→ **Problem to work on**: Keyword search on "entre": report each line of the records that contains it.

→ **Given records**:
+--

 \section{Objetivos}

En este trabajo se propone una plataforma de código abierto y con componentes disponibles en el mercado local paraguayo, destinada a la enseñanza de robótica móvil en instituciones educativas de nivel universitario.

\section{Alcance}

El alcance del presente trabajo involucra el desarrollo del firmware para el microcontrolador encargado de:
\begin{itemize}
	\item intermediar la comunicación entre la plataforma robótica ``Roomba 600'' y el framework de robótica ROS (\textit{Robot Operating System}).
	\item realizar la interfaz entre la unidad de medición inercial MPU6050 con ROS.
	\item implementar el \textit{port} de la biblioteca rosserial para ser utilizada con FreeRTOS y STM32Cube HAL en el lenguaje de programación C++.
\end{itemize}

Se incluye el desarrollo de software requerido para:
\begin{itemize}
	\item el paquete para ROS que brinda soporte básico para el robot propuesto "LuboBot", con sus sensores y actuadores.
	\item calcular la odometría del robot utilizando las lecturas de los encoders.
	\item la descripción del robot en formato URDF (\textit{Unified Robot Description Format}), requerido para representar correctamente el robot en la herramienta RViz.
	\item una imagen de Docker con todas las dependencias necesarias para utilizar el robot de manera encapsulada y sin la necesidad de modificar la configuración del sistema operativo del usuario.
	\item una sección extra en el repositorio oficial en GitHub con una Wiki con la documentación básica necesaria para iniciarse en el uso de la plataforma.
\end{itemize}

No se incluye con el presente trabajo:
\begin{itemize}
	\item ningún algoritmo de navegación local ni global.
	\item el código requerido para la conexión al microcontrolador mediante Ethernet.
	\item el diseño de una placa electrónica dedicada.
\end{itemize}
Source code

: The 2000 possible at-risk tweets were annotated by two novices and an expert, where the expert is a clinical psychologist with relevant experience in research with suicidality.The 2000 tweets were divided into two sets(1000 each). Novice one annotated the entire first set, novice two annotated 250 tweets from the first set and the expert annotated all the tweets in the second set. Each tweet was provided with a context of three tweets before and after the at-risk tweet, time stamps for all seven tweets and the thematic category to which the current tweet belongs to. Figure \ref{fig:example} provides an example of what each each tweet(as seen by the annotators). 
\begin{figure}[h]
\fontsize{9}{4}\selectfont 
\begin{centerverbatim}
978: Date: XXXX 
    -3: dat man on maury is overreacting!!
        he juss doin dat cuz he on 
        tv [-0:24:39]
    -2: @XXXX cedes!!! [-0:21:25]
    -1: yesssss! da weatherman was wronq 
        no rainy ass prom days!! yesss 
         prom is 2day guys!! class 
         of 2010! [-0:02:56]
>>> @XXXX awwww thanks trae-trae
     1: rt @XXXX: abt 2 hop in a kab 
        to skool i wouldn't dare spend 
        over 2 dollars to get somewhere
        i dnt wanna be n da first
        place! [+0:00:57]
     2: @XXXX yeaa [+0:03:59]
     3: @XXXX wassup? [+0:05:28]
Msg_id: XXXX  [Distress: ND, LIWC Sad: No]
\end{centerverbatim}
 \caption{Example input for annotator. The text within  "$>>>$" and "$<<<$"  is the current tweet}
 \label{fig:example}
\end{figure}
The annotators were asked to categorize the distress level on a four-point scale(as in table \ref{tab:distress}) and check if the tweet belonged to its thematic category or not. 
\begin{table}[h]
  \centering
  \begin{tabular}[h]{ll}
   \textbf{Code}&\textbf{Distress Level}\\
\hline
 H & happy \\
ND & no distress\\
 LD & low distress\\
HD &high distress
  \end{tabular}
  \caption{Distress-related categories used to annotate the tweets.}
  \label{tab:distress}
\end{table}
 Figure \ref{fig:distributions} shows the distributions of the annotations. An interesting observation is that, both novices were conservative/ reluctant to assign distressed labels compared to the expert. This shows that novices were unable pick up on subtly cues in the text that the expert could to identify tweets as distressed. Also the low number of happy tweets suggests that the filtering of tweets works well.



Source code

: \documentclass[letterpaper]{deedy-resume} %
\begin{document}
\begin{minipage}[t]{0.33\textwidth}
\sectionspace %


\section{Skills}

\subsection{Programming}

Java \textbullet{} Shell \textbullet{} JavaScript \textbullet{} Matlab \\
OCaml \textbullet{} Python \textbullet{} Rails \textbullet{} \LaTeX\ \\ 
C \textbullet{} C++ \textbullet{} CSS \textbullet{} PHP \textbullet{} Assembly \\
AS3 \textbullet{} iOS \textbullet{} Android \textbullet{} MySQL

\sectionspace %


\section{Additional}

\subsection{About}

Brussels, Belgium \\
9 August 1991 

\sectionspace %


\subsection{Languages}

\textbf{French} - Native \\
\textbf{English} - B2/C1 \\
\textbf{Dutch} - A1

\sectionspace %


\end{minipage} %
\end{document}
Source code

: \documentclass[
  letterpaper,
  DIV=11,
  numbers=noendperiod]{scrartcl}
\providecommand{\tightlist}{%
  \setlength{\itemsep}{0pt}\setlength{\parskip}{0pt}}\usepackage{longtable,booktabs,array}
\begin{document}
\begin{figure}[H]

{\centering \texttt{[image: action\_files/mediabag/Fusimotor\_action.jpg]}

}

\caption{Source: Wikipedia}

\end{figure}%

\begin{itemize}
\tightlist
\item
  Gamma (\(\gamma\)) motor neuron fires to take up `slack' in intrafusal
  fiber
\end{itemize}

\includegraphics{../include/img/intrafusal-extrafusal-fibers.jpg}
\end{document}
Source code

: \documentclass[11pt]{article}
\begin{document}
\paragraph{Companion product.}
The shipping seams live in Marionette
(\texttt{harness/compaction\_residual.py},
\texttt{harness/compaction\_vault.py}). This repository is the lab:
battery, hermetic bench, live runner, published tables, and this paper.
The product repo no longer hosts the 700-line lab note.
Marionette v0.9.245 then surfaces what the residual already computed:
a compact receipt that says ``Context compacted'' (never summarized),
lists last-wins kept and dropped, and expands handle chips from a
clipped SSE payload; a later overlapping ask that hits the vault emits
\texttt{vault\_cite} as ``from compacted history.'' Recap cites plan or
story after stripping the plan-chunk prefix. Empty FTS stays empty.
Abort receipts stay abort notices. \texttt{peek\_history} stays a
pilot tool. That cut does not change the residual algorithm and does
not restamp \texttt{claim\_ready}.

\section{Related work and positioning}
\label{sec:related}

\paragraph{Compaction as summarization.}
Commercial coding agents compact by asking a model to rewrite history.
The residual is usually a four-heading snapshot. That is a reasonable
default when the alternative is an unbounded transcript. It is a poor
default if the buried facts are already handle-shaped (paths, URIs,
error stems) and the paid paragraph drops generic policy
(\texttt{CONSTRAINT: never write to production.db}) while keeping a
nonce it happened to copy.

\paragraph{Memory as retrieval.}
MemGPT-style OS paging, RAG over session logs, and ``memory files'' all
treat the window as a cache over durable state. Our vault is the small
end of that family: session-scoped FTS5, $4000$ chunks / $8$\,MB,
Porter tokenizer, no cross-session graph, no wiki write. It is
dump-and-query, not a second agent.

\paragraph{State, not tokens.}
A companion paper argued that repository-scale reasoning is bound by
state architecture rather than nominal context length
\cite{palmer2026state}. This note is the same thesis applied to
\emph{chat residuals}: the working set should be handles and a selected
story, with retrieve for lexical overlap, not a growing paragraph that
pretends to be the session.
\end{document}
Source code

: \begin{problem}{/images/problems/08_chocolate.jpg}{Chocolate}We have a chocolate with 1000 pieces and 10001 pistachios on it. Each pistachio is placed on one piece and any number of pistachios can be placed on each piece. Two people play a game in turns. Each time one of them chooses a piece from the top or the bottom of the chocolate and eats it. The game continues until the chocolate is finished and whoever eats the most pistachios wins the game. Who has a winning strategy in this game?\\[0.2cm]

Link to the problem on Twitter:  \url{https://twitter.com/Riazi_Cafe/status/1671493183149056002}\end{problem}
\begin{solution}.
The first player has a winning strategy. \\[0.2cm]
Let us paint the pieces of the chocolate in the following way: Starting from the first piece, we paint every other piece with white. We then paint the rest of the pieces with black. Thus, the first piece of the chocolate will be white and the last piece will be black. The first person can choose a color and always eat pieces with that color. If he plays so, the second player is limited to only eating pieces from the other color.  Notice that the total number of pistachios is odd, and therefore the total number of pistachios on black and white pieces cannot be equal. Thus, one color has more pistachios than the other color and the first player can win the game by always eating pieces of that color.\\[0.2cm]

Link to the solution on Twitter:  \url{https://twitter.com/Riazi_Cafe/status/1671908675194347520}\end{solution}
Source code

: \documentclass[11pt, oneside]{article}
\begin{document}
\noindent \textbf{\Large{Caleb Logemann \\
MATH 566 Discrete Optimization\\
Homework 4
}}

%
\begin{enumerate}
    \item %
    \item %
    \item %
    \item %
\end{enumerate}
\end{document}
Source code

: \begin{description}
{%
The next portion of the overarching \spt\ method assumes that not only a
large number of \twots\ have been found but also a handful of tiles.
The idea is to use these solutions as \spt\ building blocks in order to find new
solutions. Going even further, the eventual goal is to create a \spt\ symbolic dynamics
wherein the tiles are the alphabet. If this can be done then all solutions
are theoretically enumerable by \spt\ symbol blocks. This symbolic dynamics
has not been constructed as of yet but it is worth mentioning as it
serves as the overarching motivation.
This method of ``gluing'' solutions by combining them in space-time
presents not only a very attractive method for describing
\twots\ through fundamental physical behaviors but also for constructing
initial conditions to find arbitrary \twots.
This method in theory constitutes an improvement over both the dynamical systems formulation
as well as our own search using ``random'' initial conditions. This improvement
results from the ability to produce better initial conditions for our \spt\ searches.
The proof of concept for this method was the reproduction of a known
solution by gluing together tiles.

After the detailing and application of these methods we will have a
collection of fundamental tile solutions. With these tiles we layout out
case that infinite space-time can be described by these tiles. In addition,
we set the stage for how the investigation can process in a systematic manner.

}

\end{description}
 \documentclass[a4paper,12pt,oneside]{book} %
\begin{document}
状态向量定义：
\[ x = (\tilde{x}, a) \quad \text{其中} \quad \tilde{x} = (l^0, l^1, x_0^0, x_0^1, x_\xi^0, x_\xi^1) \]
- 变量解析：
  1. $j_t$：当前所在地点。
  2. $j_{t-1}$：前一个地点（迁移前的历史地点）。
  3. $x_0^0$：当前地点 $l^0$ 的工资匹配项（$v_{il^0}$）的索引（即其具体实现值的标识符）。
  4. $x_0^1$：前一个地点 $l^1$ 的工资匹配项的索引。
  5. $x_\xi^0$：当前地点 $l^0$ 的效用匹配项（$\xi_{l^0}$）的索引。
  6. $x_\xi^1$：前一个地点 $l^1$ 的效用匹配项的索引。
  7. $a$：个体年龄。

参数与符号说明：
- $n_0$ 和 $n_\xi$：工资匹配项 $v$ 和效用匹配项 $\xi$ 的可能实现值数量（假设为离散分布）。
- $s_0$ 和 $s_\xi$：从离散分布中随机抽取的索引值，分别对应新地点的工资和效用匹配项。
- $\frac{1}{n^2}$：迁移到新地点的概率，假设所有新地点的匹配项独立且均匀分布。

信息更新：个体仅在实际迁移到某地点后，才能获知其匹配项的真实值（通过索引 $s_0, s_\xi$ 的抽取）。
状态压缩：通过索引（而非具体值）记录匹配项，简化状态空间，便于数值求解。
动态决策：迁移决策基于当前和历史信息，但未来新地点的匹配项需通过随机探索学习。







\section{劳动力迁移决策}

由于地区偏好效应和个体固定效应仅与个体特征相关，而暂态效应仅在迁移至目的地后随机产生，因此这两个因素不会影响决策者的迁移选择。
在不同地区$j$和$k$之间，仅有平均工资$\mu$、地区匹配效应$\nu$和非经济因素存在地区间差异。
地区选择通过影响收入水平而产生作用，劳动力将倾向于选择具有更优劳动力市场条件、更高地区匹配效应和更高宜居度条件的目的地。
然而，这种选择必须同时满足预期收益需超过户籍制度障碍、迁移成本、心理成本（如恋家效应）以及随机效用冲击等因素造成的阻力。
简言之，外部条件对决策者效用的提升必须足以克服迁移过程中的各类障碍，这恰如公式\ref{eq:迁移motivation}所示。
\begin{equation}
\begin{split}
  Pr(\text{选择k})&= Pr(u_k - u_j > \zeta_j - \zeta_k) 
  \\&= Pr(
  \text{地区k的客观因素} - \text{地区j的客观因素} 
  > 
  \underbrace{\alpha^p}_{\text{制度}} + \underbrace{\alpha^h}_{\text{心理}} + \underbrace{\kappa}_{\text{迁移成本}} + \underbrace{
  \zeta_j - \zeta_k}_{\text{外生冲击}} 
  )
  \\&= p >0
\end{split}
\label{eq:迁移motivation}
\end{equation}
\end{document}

+--

→ **Finished exercise**:
	\item intermediar la comunicación entre la plataforma robótica ``Roomba 600'' y el framework de robótica ROS (\textit{Robot Operating System}).
	\item realizar la interfaz entre la unidad de medición inercial MPU6050 con ROS.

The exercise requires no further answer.